“No mires en la última habitación, la más pequeña, oh querido,
mejor no mires”: Distopías antipatriarcales en El cuento de la criada y La
puerta de Margaret Atwood
Paula Irupé Salmoiraghi
Para Frikiloquio 2019. UBA.
La novela
y el libro de poemas de Margaret Atwood que nos ocupan hoy me permiten retomar,
sostener y ampliar un modelo teórico que vengo explorando desde hace ya diez o
doce años. Se trata de lo que he llamado, presa del binarismo sexogenérico del
patriarcado y de mi militancia en debates donde la violencia del lenguaje es mi
única defensa, “el no-camino de la heroína”. Este mismo espacio de jornadas en
años anteriores me ha visto aplicarlo a personajes femeninos o masculinos,
sociabilizados como varones o mujeres, de Angélica Gorodischer, Liliana Bodoc o
George Martin.

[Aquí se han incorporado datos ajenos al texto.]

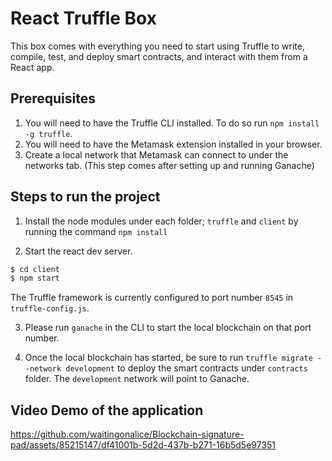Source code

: # React Truffle Box

This box comes with everything you need to start using Truffle to write, compile, test, and deploy smart contracts, and interact with them from a React app.

## Prerequisites

1. You will need to have the Truffle CLI installed. To do so run `npm install -g truffle`.
2. You will need to have the Metamask extension installed in your browser.
3. Create a local network that Metamask can connect to under the networks tab. (This step comes after setting up and running Ganache)


## Steps to run the project

1. Install the node modules under each folder; `truffle` and `client` by running the command `npm install`

2. Start the react dev server.

```sh
$ cd client
$ npm start
```

The Truffle framework is currently configured to port number `8545` in `truffle-config.js`.

3. Please run `ganache` in the CLI to start the local blockchain on that port number.

4. Once the local blockchain has started, be sure to run `truffle migrate --network development` to deploy the smart contracts under `contracts` folder. The `development` network will point to Ganache.

## Video Demo of the application
https://github.com/waitingonalice/Blockchain-signature-pad/assets/85215147/df41001b-5d2d-437b-b271-16b5d5e97351

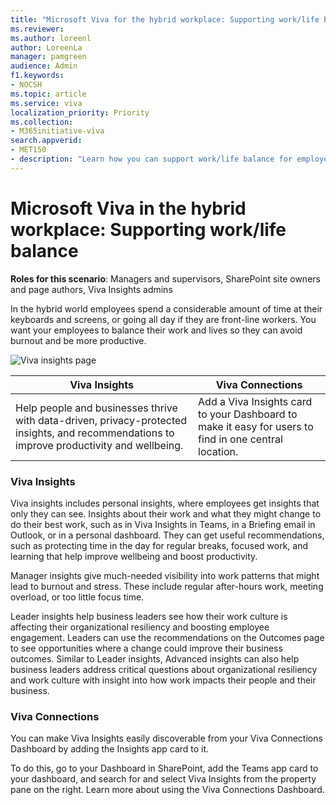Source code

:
 ```yaml
---
title: "Microsoft Viva for the hybrid workplace: Supporting work/life balance"
ms.reviewer: 
ms.author: loreenl
author: LoreenLa
manager: pamgreen
audience: Admin
f1.keywords:
- NOCSH
ms.topic: article
ms.service: viva
localization_priority: Priority
ms.collection:  
- M365initiative-viva
search.appverid:
- MET150
- description: "Learn how you can support work/life balance for employees in a hybrid workplace using Microsoft Viva."
---
```


# Microsoft Viva in the hybrid workplace: Supporting work/life balance






**Roles for this scenario**: Managers and supervisors, SharePoint site owners and page authors, Viva Insights admins

In the hybrid world employees spend a considerable amount of time at their keyboards and screens, or going all day if they are front-line workers.  You want your employees to balance their work and lives so they can avoid burnout and be more productive.

![Viva insights page](../media/viva-insights-page)

| Viva Insights | Viva Connections | 
---|---|
 | Help people and businesses thrive with data-driven, privacy-protected insights, and recommendations to improve productivity and wellbeing. | Add a Viva Insights card to your Dashboard to make it easy for users to find in one central location.

### Viva Insights
Viva insights includes personal insights, where employees get insights that only they can see. Insights about their work and what they might change to do their best work, such as in Viva Insights in Teams, in a Briefing email in Outlook, or in a personal dashboard. They can get useful recommendations, such as protecting time in the day for regular breaks, focused work, and learning that help improve wellbeing and boost productivity.

Manager insights give much-needed visibility into work patterns that might lead to burnout and stress. These include regular after-hours work, meeting overload, or too little focus time. 

Leader insights help business leaders see how their work culture is affecting their organizational resiliency and boosting employee engagement. Leaders can use the recommendations on the Outcomes page to see opportunities where a change could improve their business outcomes. Similar to Leader insights, Advanced insights can also help business leaders address critical questions about organizational resiliency and work culture with insight into how work impacts their people and their business. 

### Viva Connections

You can make Viva Insights easily discoverable from your Viva Connections Dashboard by adding the Insights app card to it.
 
To do this, go to your Dashboard in SharePoint, add the Teams app card to your dashboard, and search for and select Viva Insights from the property pane on the right. Learn more about using the Viva Connections Dashboard.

Se trata de un modelo superador del mítico camino del héroe: Si
aquel, según estudios clásicos de Joseph Campbell, partía del hogar hacia el
lugar de la aventura, atravesaba pruebas y obstáculos, vencía adversarios y retornaba
para ser coronado, premiado u obtener la mano de su dama, necesité decir, con
mi modelo de heroína, que hay, en todas nuestras narraciones, otras formas
heroicas. No son lineales sino circulares o elípticas, no avanzan ni conquistan
sino que engordan y se expanden sin abandonar su centro, no se caracterizan por
la fuerza, la valentía, la inteligencia o la individualidad irrepetible y
potente de todo héroe sino por cualidades que todas las comunidades reconocen
como valiosas pero no dan el nombre de heroicas: hablo de la curiosidad, la
unión con otres más allá de cuerpas y especies, la solidaridad, la capacidad de
comunicación, ronda, grito y canto, el poder de la memoria, la narración y la
alegría. Y digo que la heroína, se encarne en el cuerpo que se encarne, no
conquista ni vence en combate a monstruos y oponentes, sino que se deja
atravesar por realidades adversas y las diluye, ofrece su cuerpo múltiple para
ser penetrado y reproducir, a través de sí misma, cuerpos, textos o verdades
que son valiosas para la comunidad.
Te muestro una muchacha
fugitiva, de noche
entre árboles que no la aman
y sombras de muchos padres
que no le indican el sendero” (2009, 189),
comienza diciendo la yo
lírica del poema “La esencia del gótico” en La puerta, libro de Atwood
publicado por primera vez en 2007. Esta voz, que se define a sí misma como “la
vieja/ que aparece siempre en cuentos como éste” puede leerse en paralelo con
la narradora de El cuento de la criada, ya que ambas sostienen
heroicamente la denuncia del presente distópico y la fe sagrada en el pasado
sumergido por las jerarquías patriarcales que aflorará irremediablemente en un
futuro utópico y liberador para las múltiples formas de vida no violentas que
no se adaptan ni quieren adaptarse a las máquinas de las guerras y los poderes
de la humanidad viril.
Por otro
lado, el título de este trabajo replica otro de los versos de La puerta
que me permite clarificar que el sistema patriarcal somete y tortura todo
cuerpo no funcional leído como no hegemónico o normalizado: “No mires en la
última habitación, la más pequeña, oh querido, mejor no mires” (2009, 127) dice
el poema “Palacio de hielo” en el que el sujeto amoroso masculino, “querido”,
ocupa el clásico lugar de la sin nombre “esposa número x de Barbazul”, aquella
entre tantas que debía ocultar su curiosidad, cuidarse de no conocer los
secretos del poder que la domina y del espacio que habita sin ser libre.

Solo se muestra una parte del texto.